When providing your own limits, do remember to have a sum of limits no more than 100% for all services related to the same spreadsheet. Default settings assume conservatively that you write all the data to the same spreadsheet. If KV service is turned on, its default truncation limit is set for 100% (meaning nothing is truncated as a safe default), so you will get a warning that limits sum is over 100% if you use the same spreadsheet for other services.

Also if a spreadsheet includes other sheets not managed by Goral, take into account their usage.

General

General service is responsible for reserved communication channel and important notifications about Goral itself. Also it periodically checks (72 hours at the moment) for new releases of Goral to notify.

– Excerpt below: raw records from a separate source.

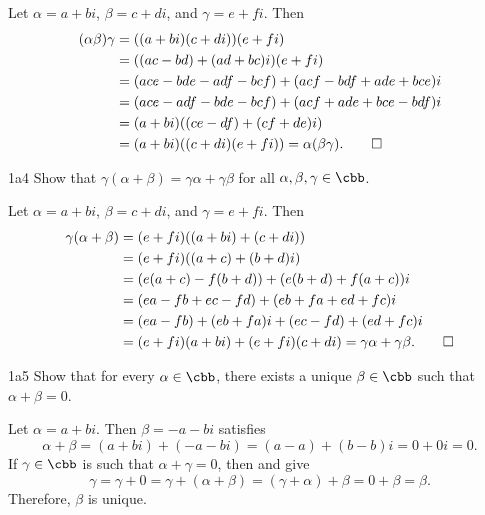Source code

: \begin{sol}
    Let $\alpha = a + bi$, $\beta = c + di$, and $\gamma = e + fi$.
	Then
    \begin{align*}
        (\alpha\beta)\gamma & = ((a + bi)(c + di))(e + fi) \\
        & = ((ac - bd) + (ad + bc)i)(e + fi) \\
        & = (ace - bde - adf - bcf) + (acf - bdf + ade + bce)i \\
        & = (ace - adf - bde - bcf) + (acf + ade + bce - bdf)i \\
        & = (a + bi)((ce - df) + (cf + de)i) \\
        & = (a + bi)((c + di)(e + fi)) = \alpha(\beta\gamma). \qedhere
    \end{align*}
\end{sol}

\begin{exercise}{1a4}
    Show that $\gamma(\alpha + \beta) = \gamma\alpha + \gamma\beta$ for all $\alpha, \beta, \gamma \in \cbb$.
\end{exercise}

\begin{sol}
    Let $\alpha = a + bi$, $\beta = c + di$, and $\gamma = e + fi$.
	Then
    \begin{align*}
        \gamma(\alpha + \beta) & = (e + fi)((a + bi) + (c + di)) \\
        & = (e + fi)((a + c) + (b + d)i) \\
        & = (e(a + c) - f(b + d)) + (e(b + d) + f(a + c))i \\
        & = (ea - fb + ec - fd) + (eb + fa + ed + fc)i \\
        & = (ea - fb) + (eb + fa)i + (ec - fd) + (ed + fc)i \\
        & = (e + fi)(a + bi) + (e + fi)(c + di) = \gamma\alpha + \gamma\beta. \qedhere
    \end{align*}
\end{sol}

\begin{exercise}{1a5}
    Show that for every $\alpha \in \cbb$, there exists a unique $\beta \in \cbb$ such that $\alpha + \beta = 0$.
\end{exercise}

\begin{sol}
    Let $\alpha = a + bi$.
    Then $\beta = -a - bi$ satisfies
    \[
        \alpha + \beta = (a + bi) + (-a - bi) = (a - a) + (b - b)i = 0 + 0i = 0.
    \]
    If $\gamma \in \cbb$ is such that $\alpha + \gamma = 0$, then  and  give
    \[
        \gamma = \gamma + 0 = \gamma + (\alpha + \beta) = (\gamma + \alpha) + \beta = 0 + \beta = \beta.
    \]
    Therefore, $\beta$ is unique.
\end{sol}

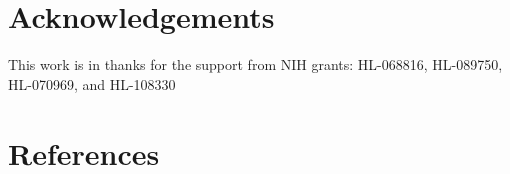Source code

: \documentclass[review]{elsarticle}
\begin{document}











\section*{Acknowledgements}
This work is in thanks for the support from NIH grants: 
  HL-068816, HL-089750, HL-070969, and HL-108330 

\newpage


\newpage
\section*{References}


\end{document}
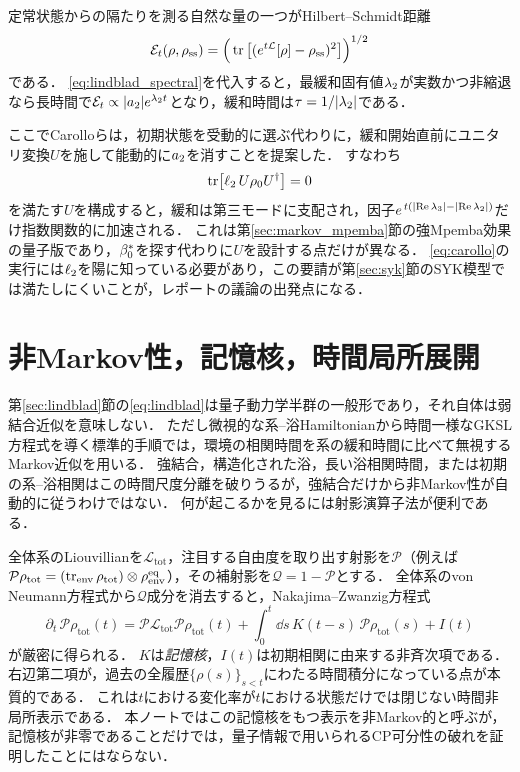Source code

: \documentclass[a4paper,11pt,onecolumn]{jlreq}
\begin{document}
定常状態からの隔たりを測る自然な量の一つがHilbert--Schmidt距離
\begin{equation}
  \mathcal{E}_t(\rho,\rss)
  = \Big(\tr\big[(\ee^{t\Lop}[\rho]-\rss)^2\big]\Big)^{1/2}
  \label{eq:hs_distance}
\end{equation}
である．
\eqref{eq:lindblad_spectral}を代入すると，最緩和固有値$\gap$が実数かつ非縮退なら長時間で$\mathcal{E}_t\propto\abs{\ovl{2}}\ee^{\gap t}$となり，緩和時間は$\tau=1/\abs{\gap}$である．

ここでCarolloらは，初期状態を受動的に選ぶ代わりに，緩和開始直前にユニタリ変換$U$を施して能動的に$\ovl{2}$を消すことを提案した\cite{Carollo2021}．
すなわち
\begin{equation}
  \tr\!\big[\leig{2}\,U\rho_0 U^{\dagger}\big] = 0
  \label{eq:carollo}
\end{equation}
を満たす$U$を構成すると，緩和は第三モードに支配され，因子$\ee^{\,t(\abs{\Re\lambda_3}-\abs{\Re\gap})}$だけ指数関数的に加速される．
これは第\ref{sec:markov_mpemba}節の強Mpemba効果の量子版であり，$\betainit^{*}$を探す代わりに$U$を設計する点だけが異なる．
\eqref{eq:carollo}の実行には$\leig{2}$を陽に知っている必要があり，この要請が第\ref{sec:syk}節のSYK模型では満たしにくいことが，レポートの議論の出発点になる．

\section{非Markov性，記憶核，時間局所展開}
\label{sec:nonmarkov}

第\ref{sec:lindblad}節の\eqref{eq:lindblad}は量子動力学半群の一般形であり，それ自体は弱結合近似を意味しない．
ただし微視的な系--浴Hamiltonianから時間一様なGKSL方程式を導く標準的手順では，環境の相関時間を系の緩和時間に比べて無視するMarkov近似を用いる．
強結合，構造化された浴，長い浴相関時間，または初期の系--浴相関はこの時間尺度分離を破りうるが，強結合だけから非Markov性が自動的に従うわけではない．
何が起こるかを見るには射影演算子法が便利である．

全体系のLiouvillianを$\mathcal{L}_{\mathrm{tot}}$，注目する自由度を取り出す射影を$\mathcal{P}$（例えば$\mathcal{P}\rho_{\mathrm{tot}}=(\tr_{\mathrm{env}}\rho_{\mathrm{tot}})\otimes\rho_{\mathrm{env}}^{\mathrm{eq}}$），その補射影を$\mathcal{Q}=1-\mathcal{P}$とする．
全体系のvon Neumann方程式から$\mathcal{Q}$成分を消去すると，Nakajima--Zwanzig方程式
\begin{equation}
  \partial_t\,\mathcal{P}\rho_{\mathrm{tot}}(t)
  = \mathcal{P}\mathcal{L}_{\mathrm{tot}}\mathcal{P}\rho_{\mathrm{tot}}(t)
    + \int_0^{t}\dd{s}\,K(t-s)\,\mathcal{P}\rho_{\mathrm{tot}}(s)
    + I(t)
  \label{eq:nakajima_zwanzig}
\end{equation}
が厳密に得られる\cite{Nakajima1958,Zwanzig1960}．
$K$は\emph{記憶核}，$I(t)$は初期相関に由来する非斉次項である．
右辺第二項が，過去の全履歴$\{\rho(s)\}_{s<t}$にわたる時間積分になっている点が本質的である．
これは$t$における変化率が$t$における状態だけでは閉じない時間非局所表示である．
本ノートではこの記憶核をもつ表示を非Markov的と呼ぶが，記憶核が非零であることだけでは，量子情報で用いられるCP可分性の破れを証明したことにはならない．
\end{document}

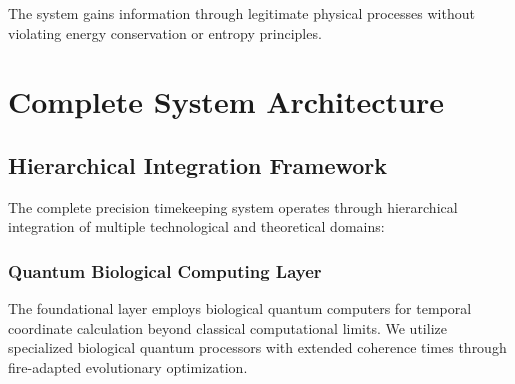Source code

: \documentclass[12pt,a4paper]{article}
\begin{document}
The system gains information through legitimate physical processes without violating energy conservation or entropy principles.

\section{Complete System Architecture}

\subsection{Hierarchical Integration Framework}

The complete precision timekeeping system operates through hierarchical integration of multiple technological and theoretical domains:

\subsubsection{Quantum Biological Computing Layer}

The foundational layer employs biological quantum computers for temporal coordinate calculation beyond classical computational limits. We utilize specialized biological quantum processors with extended coherence times through fire-adapted evolutionary optimization.
\end{document}
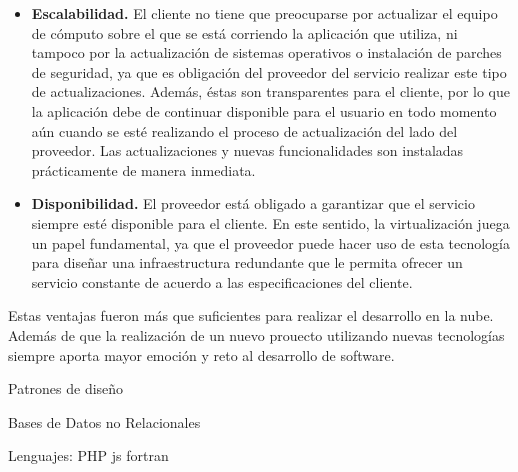 \begin{itemize}
	\item \textbf{Escalabilidad.} El cliente no tiene que preocuparse por actualizar el equipo de cómputo sobre el que se está corriendo la aplicación que utiliza, ni tampoco por la actualización de sistemas operativos o instalación de parches de seguridad, ya que es obligación del proveedor del servicio realizar este tipo de actualizaciones. Además, éstas son transparentes para el cliente, por lo que la aplicación debe de continuar disponible para el usuario en todo momento aún cuando se esté realizando el proceso de actualización del lado del proveedor. Las actualizaciones y nuevas funcionalidades son instaladas prácticamente de manera inmediata.
	
	\item \textbf{Disponibilidad.} El proveedor está obligado a garantizar que el servicio siempre esté disponible para el cliente. En este sentido, la virtualización juega un papel fundamental, ya que el proveedor puede hacer uso de esta tecnología para diseñar una infraestructura redundante que le permita ofrecer un servicio constante de acuerdo a las especificaciones del cliente.
	
\end{itemize}

Estas ventajas fueron más que suficientes para realizar el desarrollo en la nube. Además de que la realización de un nuevo prouecto utilizando nuevas tecnologías siempre aporta mayor emoción y reto al desarrollo de software.

Patrones de diseño

Bases de Datos no Relacionales

Lenguajes:
PHP
js
fortran











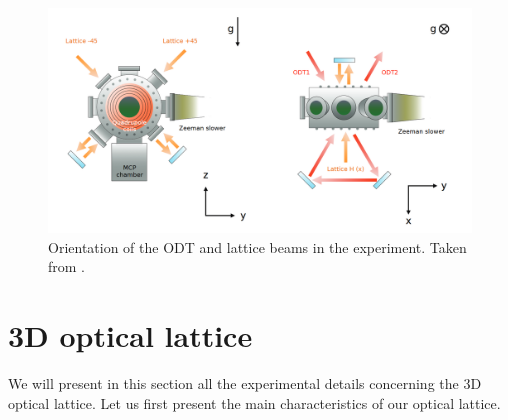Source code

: \begin{figure}
    \centering
    \includegraphics[width=\textwidth]{Fig/Chapter3/scheme_odt_lattice.png}
    \caption{Orientation of the ODT and lattice beams in the experiment. Taken from \cite{cayla_these}.}
    \label{fig:scheme_odt_lattice}
\end{figure}

\section{3D optical lattice}

We will present in this section all the experimental details concerning the 3D optical lattice. Let us first present the main characteristics of our optical lattice.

Its configuration

Basic configuration

[general]
service_account_credentials_path = "/path/to/service_account.json"
messenger.url = "<messenger api url for sending messages>"

Full configuration

[general]
# log_level = "info"
service_account_credentials_path = "/path/to/service_account.json"
messenger.url = "<messenger api url for sending messages>"
# graceful_timeout_secs = 5

Configuration of General service is a minimum configuration for Goral.

Healthcheck

Healthcheck service with a configuration

Basic configuration

[healthcheck]
spreadsheet_id = "<spreadsheet_id>"
[[healthcheck.liveness]]
type = "Http"
endpoint = "http://127.0.0.1:9898"

Full configuration

[healthcheck]
spreadsheet_id = "<spreadsheet_id>"
# messenger.url = "<messenger api url for sending messages>"
# push_interval_secs = 20
# autotruncate_at_usage_percent = 10
[[healthcheck.liveness]]
# name = "http://127.0.0.1:9898" # by default the endpoint itself is used as a name
# initial_delay_secs = 0
# period_secs = 5
type = "Http"
endpoint = "http://127.0.0.1:9898"
# timeout_ms = 3000 # should be less than or equal period_secs
[[healthcheck.liveness]]
# name = "ls -lha" # by default the command itself is used as a name
# initial_delay_secs = 0
# period_secs = 5
type = "Command"
command = ["ls", "-lha"]
# timeout_ms = 3000 # should be less than or equal period_secs
[[healthcheck.liveness]]
# name = "[::1]:9898" # by default the tcp socket addr itself is used as a name
# initial_delay_secs = 0
# period_secs = 5
type = "Tcp"
endpoint = "[::1]:9898"
# timeout_ms = 3000 # should be less than or equal period_secs
[[healthcheck.liveness]]
# name = "http://[::1]:50050" # by default the tcp socket addr itself is used as a name
# initial_delay_secs = 0
# period_secs = 5
type = "Grpc"
endpoint = "http://[::1]:50050"
# timeout_ms = 3000 # should be less than or equal period_secs

will create a sheet for every liveness probe.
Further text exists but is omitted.